0

I seem to be having some issues with creating a TensorFlow iterator object to feed in to a deep learning model. I am still very new to TensorFlow in general, but had a working example that I now can't seem to replicate.

The code itself seems to fail when attempting to iterate through my created tensorflow dataset using either iter(train_dataset) OR for i in train_dataset: print i. The shape and component that the error refers to is my mask layer.

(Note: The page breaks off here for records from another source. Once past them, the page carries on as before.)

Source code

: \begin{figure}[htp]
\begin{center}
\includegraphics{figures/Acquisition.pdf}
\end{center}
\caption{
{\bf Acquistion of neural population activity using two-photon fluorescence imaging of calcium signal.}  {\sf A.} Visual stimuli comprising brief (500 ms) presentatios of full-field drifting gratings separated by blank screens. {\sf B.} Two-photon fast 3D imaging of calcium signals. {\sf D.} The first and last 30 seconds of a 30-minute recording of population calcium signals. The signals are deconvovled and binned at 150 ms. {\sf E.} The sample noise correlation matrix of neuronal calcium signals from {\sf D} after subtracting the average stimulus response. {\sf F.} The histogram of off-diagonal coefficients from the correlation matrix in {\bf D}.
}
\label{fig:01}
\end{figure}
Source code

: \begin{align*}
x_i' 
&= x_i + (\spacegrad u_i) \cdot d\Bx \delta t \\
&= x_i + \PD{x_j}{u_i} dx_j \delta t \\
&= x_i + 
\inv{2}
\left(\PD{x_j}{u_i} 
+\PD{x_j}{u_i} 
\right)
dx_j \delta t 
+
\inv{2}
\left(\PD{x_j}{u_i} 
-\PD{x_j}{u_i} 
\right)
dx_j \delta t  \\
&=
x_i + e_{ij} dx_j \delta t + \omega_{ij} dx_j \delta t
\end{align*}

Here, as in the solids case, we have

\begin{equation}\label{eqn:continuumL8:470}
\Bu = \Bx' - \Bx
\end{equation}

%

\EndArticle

As you can see in the code below, I squeeze the np.array to remove the last dimension prior to one-hot encoding, then use tf.one_hot to transform the categorical data. Printing the shape before and after this confirms that I have replaced the 1 dimension multi-value mask with a dimension containing 9 separate arrays.

I am attempting to train a semantic segmentation model using a multispectral (12-channel) image and a mask layer containing 9 values (labeled 0 -8).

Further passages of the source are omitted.